▶ What needs to be done: Scan the records below, and wherever a line has the word "with", pull it out.

━━━━━━━━

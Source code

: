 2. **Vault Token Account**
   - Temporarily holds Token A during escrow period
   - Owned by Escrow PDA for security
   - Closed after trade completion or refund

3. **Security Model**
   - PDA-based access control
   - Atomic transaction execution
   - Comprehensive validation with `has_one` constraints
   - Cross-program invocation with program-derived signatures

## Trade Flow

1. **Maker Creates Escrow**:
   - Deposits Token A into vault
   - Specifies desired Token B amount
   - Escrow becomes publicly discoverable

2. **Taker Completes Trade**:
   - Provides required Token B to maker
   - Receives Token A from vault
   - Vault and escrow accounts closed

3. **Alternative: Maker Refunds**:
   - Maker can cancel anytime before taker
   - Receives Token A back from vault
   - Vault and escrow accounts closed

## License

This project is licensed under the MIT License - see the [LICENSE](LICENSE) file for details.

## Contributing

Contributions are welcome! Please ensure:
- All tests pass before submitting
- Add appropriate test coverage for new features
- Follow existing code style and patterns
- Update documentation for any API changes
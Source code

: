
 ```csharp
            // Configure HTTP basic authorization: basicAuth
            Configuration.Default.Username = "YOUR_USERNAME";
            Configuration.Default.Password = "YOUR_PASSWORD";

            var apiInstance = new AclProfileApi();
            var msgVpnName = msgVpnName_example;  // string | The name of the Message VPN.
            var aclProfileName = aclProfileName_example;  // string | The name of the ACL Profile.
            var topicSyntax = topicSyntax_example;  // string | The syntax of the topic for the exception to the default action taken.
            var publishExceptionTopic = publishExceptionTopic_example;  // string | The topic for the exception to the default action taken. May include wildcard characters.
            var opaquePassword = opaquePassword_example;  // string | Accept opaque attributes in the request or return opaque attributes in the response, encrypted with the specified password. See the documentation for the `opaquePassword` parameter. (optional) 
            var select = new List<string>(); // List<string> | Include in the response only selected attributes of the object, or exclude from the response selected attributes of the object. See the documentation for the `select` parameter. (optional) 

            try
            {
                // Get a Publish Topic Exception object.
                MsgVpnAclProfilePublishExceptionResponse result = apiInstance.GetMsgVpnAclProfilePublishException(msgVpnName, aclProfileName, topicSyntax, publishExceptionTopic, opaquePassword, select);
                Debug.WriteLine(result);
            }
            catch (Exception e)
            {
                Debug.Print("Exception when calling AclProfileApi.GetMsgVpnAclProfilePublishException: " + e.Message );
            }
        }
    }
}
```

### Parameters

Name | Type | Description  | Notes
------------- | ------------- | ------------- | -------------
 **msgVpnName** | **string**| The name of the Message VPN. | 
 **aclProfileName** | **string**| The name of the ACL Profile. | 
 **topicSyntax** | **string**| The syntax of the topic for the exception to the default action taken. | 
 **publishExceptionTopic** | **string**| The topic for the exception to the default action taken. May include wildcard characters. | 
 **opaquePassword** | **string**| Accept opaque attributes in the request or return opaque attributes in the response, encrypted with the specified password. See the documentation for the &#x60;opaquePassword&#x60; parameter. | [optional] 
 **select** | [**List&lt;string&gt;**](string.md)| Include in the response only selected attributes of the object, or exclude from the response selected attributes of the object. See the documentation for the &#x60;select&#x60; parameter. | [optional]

━━━━━━━━

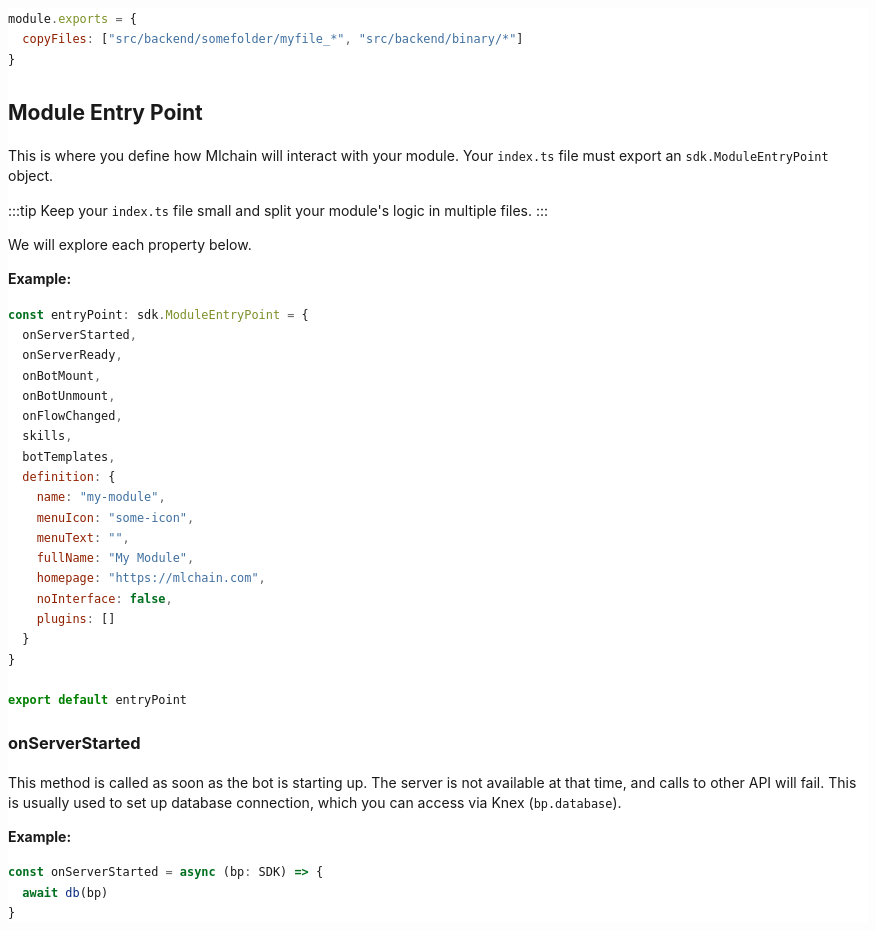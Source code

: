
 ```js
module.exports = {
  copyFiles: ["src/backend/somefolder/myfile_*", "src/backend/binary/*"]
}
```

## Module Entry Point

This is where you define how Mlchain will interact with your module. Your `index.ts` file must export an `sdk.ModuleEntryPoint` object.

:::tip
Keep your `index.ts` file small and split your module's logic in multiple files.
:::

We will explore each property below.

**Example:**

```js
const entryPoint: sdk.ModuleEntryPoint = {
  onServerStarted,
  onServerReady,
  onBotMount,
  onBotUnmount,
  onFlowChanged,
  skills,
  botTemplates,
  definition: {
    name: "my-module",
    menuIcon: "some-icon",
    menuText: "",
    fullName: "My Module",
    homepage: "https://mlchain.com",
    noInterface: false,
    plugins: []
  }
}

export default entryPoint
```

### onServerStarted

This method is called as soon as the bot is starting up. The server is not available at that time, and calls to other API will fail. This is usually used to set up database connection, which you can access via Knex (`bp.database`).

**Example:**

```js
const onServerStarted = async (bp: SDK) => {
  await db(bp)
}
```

━━━━━━━━

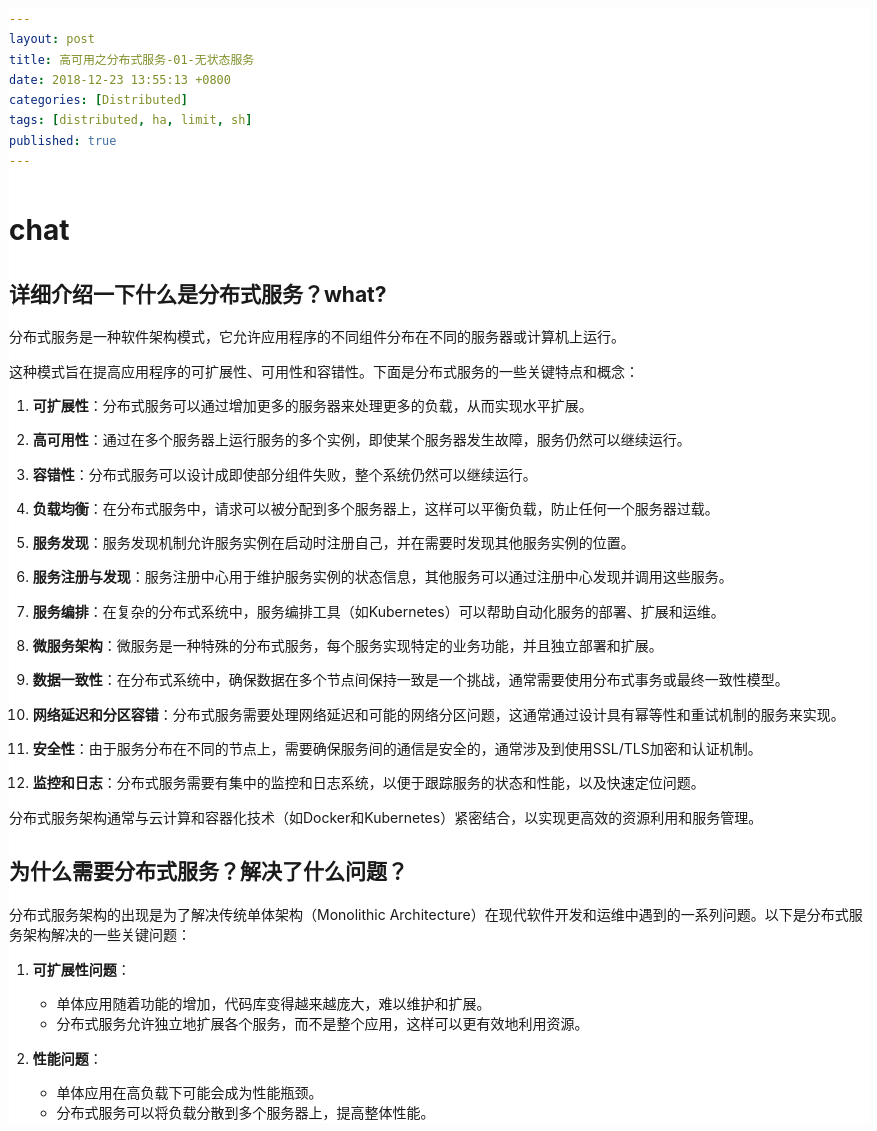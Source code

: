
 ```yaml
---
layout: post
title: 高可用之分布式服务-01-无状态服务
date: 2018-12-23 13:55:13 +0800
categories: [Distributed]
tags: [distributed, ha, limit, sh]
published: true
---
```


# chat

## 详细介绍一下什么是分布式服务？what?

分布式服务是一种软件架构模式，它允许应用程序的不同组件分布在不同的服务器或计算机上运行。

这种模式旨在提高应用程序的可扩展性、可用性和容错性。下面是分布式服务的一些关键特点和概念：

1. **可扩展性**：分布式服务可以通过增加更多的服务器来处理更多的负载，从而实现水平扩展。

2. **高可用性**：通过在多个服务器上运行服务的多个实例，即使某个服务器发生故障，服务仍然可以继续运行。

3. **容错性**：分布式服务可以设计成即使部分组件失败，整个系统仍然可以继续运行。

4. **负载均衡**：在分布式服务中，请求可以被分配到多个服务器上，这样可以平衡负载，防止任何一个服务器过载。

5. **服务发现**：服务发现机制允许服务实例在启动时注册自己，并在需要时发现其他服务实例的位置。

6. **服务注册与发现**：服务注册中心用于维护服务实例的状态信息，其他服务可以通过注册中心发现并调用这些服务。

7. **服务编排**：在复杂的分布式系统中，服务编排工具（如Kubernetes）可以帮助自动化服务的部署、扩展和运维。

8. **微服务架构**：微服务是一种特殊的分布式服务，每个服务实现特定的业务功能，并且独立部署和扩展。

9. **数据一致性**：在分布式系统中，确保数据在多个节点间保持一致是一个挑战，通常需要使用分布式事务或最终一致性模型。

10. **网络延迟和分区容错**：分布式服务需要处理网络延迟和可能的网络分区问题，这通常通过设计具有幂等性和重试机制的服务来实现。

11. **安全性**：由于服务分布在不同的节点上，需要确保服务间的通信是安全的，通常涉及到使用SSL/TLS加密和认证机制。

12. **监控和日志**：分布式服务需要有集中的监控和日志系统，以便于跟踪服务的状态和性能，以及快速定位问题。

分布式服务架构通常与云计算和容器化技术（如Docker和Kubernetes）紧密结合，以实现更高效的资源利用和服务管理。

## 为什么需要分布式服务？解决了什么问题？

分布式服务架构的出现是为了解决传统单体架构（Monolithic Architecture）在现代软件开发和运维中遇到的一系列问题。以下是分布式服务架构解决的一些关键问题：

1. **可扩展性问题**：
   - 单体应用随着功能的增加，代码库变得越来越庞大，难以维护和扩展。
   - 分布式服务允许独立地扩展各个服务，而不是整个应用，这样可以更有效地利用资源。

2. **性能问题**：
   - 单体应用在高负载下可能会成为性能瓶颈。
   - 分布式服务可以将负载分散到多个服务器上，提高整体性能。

━━━━━━━━

▶ Answer to the problem:
   - Comprehensive validation with `has_one` constraints
   - Cross-program invocation with program-derived signatures
            var opaquePassword = opaquePassword_example;  // string | Accept opaque attributes in the request or return opaque attributes in the response, encrypted with the specified password. See the documentation for the `opaquePassword` parameter. (optional) 
 **opaquePassword** | **string**| Accept opaque attributes in the request or return opaque attributes in the response, encrypted with the specified password. See the documentation for the &#x60;opaquePassword&#x60; parameter. | [optional] 
This is where you define how Mlchain will interact with your module. Your `index.ts` file must export an `sdk.ModuleEntryPoint` object.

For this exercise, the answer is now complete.